Excerpted data →
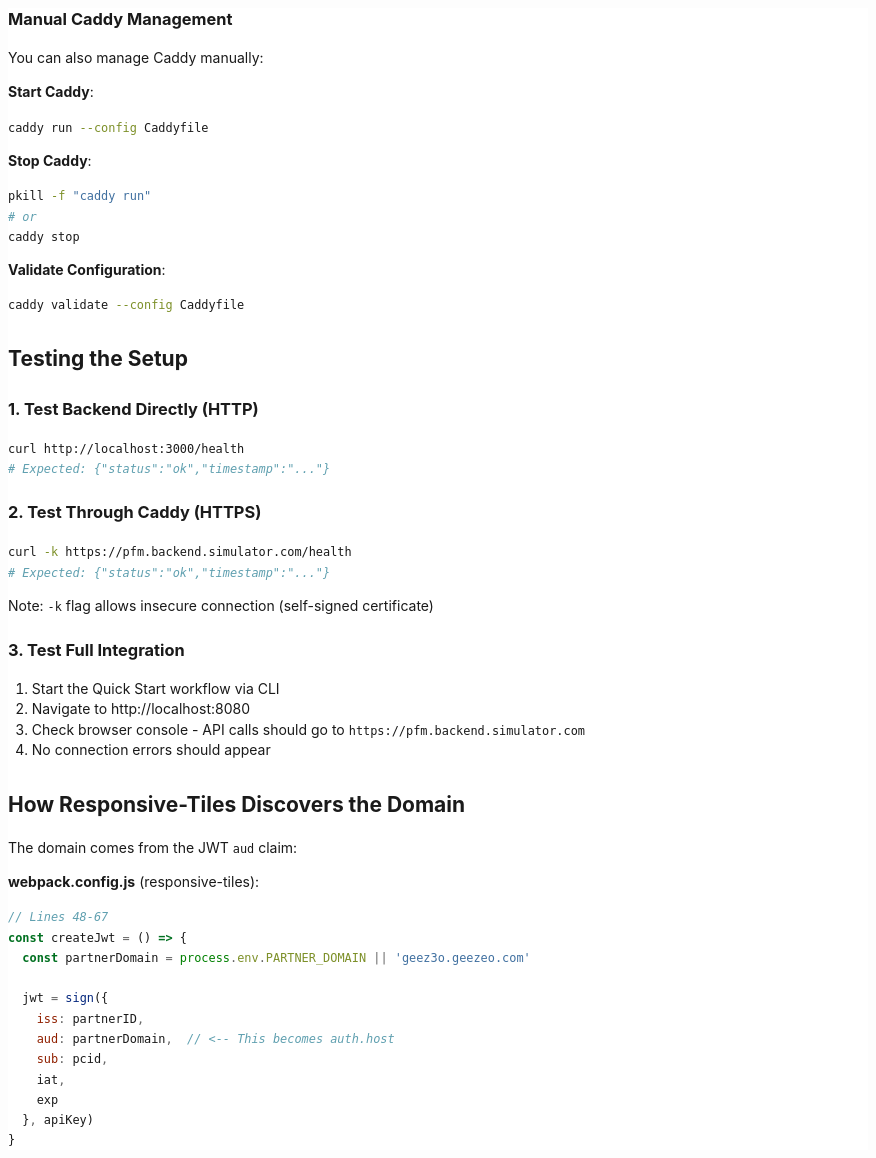 ### Manual Caddy Management

You can also manage Caddy manually:

**Start Caddy**:
```bash
caddy run --config Caddyfile
```

**Stop Caddy**:
```bash
pkill -f "caddy run"
# or
caddy stop
```

**Validate Configuration**:
```bash
caddy validate --config Caddyfile
```

## Testing the Setup

### 1. Test Backend Directly (HTTP)

```bash
curl http://localhost:3000/health
# Expected: {"status":"ok","timestamp":"..."}
```

### 2. Test Through Caddy (HTTPS)

```bash
curl -k https://pfm.backend.simulator.com/health
# Expected: {"status":"ok","timestamp":"..."}
```

Note: `-k` flag allows insecure connection (self-signed certificate)

### 3. Test Full Integration

1. Start the Quick Start workflow via CLI
2. Navigate to http://localhost:8080
3. Check browser console - API calls should go to `https://pfm.backend.simulator.com`
4. No connection errors should appear

## How Responsive-Tiles Discovers the Domain

The domain comes from the JWT `aud` claim:

**webpack.config.js** (responsive-tiles):
```javascript
// Lines 48-67
const createJwt = () => {
  const partnerDomain = process.env.PARTNER_DOMAIN || 'geez3o.geezeo.com'

  jwt = sign({
    iss: partnerID,
    aud: partnerDomain,  // <-- This becomes auth.host
    sub: pcid,
    iat,
    exp
  }, apiKey)
}
```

Exercise description → Copy all the lines of data exactly as they appear, dropping any images.

Exercise response →
 ### Manual Caddy Management

You can also manage Caddy manually:

**Start Caddy**:
```bash
caddy run --config Caddyfile
```

**Stop Caddy**:
```bash
pkill -f "caddy run"
# or
caddy stop
```

**Validate Configuration**:
```bash
caddy validate --config Caddyfile
```

## Testing the Setup

### 1. Test Backend Directly (HTTP)

```bash
curl http://localhost:3000/health
# Expected: {"status":"ok","timestamp":"..."}
```

### 2. Test Through Caddy (HTTPS)

```bash
curl -k https://pfm.backend.simulator.com/health
# Expected: {"status":"ok","timestamp":"..."}
```

Note: `-k` flag allows insecure connection (self-signed certificate)

### 3. Test Full Integration

1. Start the Quick Start workflow via CLI
2. Navigate to http://localhost:8080
3. Check browser console - API calls should go to `https://pfm.backend.simulator.com`
4. No connection errors should appear

## How Responsive-Tiles Discovers the Domain

The domain comes from the JWT `aud` claim:

**webpack.config.js** (responsive-tiles):
```javascript
// Lines 48-67
const createJwt = () => {
  const partnerDomain = process.env.PARTNER_DOMAIN || 'geez3o.geezeo.com'

  jwt = sign({
    iss: partnerID,
    aud: partnerDomain,  // <-- This becomes auth.host
    sub: pcid,
    iat,
    exp
  }, apiKey)
}
```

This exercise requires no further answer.